Source data:
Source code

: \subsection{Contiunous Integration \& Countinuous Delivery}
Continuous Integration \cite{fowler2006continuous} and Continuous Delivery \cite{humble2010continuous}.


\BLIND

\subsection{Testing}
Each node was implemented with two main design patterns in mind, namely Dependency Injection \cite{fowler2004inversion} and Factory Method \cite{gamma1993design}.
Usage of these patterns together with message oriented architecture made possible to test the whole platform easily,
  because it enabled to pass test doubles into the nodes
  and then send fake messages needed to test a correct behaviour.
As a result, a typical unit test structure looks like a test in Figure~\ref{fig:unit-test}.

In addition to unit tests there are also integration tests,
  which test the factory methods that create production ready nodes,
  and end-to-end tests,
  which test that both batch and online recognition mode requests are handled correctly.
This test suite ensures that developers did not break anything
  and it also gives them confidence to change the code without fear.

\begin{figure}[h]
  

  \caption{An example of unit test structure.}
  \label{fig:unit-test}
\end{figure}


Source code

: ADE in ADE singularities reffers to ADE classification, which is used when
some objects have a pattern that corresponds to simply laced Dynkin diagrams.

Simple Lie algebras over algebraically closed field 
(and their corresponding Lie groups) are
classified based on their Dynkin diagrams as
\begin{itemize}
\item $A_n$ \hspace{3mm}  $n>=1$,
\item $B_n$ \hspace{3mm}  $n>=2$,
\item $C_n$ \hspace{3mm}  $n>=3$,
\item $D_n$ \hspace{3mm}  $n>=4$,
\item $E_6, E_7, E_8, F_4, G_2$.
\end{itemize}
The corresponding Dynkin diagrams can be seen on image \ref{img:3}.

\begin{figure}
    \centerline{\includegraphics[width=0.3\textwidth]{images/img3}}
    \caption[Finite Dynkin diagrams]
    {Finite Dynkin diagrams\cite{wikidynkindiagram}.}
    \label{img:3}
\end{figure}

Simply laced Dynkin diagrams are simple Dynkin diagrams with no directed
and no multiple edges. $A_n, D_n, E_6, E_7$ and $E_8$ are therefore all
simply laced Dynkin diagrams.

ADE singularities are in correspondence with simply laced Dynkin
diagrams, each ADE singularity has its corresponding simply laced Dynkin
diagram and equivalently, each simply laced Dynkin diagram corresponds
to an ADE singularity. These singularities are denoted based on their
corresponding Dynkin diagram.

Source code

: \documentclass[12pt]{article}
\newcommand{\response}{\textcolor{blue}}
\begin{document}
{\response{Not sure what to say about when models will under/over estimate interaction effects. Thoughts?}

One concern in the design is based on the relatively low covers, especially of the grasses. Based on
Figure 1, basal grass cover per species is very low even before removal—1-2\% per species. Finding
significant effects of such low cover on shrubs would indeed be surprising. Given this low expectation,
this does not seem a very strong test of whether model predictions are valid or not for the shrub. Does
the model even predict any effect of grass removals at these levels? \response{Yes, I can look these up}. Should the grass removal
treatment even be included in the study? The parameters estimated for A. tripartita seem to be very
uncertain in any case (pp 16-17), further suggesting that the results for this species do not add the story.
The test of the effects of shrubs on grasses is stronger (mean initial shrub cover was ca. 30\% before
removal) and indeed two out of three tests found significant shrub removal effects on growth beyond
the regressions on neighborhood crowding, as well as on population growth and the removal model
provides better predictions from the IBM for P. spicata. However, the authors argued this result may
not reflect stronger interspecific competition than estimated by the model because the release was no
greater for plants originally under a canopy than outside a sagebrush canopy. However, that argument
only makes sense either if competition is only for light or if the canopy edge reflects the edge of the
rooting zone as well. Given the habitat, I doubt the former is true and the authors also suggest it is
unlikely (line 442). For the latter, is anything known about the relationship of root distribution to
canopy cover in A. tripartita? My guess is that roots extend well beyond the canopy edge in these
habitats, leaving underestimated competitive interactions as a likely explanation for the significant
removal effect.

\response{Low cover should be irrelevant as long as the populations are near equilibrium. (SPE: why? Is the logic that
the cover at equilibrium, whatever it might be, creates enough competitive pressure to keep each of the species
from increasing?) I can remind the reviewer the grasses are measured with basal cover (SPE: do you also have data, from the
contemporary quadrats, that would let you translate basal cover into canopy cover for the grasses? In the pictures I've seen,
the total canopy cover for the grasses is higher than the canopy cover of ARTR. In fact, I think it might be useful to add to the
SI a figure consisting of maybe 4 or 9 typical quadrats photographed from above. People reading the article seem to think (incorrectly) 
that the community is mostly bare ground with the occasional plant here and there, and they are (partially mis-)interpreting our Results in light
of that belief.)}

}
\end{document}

**WHAT YOU SHOULD DO:** Start at the first line of the entries and stop at the line that contains "and then send". Repeat every line in that span exactly, and nothing beyond it.

**WRITTEN SOLUTION:**
Source code

: \subsection{Contiunous Integration \& Countinuous Delivery}
Continuous Integration \cite{fowler2006continuous} and Continuous Delivery \cite{humble2010continuous}.


\BLIND

\subsection{Testing}
Each node was implemented with two main design patterns in mind, namely Dependency Injection \cite{fowler2004inversion} and Factory Method \cite{gamma1993design}.
Usage of these patterns together with message oriented architecture made possible to test the whole platform easily,
  because it enabled to pass test doubles into the nodes
  and then send fake messages needed to test a correct behaviour.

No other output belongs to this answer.